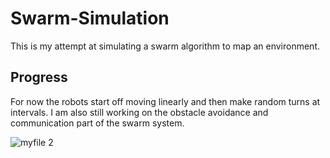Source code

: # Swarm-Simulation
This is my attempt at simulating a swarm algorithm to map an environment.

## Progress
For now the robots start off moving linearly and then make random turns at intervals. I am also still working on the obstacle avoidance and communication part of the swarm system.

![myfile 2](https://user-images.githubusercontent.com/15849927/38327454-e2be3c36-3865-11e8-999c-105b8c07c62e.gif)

++++

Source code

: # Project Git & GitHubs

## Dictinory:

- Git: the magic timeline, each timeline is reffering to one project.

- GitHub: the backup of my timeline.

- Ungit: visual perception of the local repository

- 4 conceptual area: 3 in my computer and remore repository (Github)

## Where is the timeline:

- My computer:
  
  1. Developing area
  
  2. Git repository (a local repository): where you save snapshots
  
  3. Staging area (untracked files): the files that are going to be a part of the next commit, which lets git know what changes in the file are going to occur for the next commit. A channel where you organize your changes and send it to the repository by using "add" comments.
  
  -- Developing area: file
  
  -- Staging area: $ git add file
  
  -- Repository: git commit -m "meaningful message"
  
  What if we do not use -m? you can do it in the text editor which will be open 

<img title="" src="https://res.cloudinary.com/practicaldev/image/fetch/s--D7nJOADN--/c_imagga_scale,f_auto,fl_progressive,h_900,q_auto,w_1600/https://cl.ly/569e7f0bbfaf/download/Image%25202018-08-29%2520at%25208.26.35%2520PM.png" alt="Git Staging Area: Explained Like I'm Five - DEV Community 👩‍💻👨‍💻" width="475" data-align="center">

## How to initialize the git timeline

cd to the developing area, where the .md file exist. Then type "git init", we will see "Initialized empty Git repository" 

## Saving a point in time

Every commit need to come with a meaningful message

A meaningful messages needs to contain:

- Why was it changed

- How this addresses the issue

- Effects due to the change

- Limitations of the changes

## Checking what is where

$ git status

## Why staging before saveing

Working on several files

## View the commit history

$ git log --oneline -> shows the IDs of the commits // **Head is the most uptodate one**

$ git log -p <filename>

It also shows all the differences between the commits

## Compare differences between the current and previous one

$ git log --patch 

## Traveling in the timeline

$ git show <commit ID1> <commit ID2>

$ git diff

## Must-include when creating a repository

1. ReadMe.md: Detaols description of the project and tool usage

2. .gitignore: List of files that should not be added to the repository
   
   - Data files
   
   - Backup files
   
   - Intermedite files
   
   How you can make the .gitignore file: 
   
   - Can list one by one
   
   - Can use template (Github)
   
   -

++++

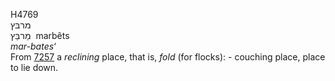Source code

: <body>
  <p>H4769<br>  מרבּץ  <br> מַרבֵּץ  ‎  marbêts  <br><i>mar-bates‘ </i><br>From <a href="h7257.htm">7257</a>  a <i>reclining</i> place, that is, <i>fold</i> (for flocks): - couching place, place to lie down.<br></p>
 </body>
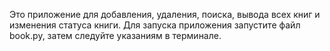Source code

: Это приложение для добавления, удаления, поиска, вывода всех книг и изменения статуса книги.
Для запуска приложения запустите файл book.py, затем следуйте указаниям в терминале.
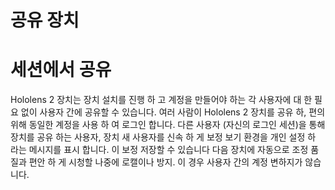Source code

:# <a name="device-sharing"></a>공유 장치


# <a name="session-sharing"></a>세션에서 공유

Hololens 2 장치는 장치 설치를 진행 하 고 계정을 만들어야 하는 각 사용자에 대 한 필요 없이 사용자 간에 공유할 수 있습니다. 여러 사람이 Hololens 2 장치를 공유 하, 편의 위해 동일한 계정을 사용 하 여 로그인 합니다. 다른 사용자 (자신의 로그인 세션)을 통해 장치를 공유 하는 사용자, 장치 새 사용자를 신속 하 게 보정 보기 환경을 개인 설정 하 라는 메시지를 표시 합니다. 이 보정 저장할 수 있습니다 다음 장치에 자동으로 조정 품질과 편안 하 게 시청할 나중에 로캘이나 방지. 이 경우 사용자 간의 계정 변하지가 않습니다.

++++

● **WORK TO COMPLETE**
Report the number of lines in the records above that contain "gitignore", with no other text.

● **YOUR SOLUTION**
2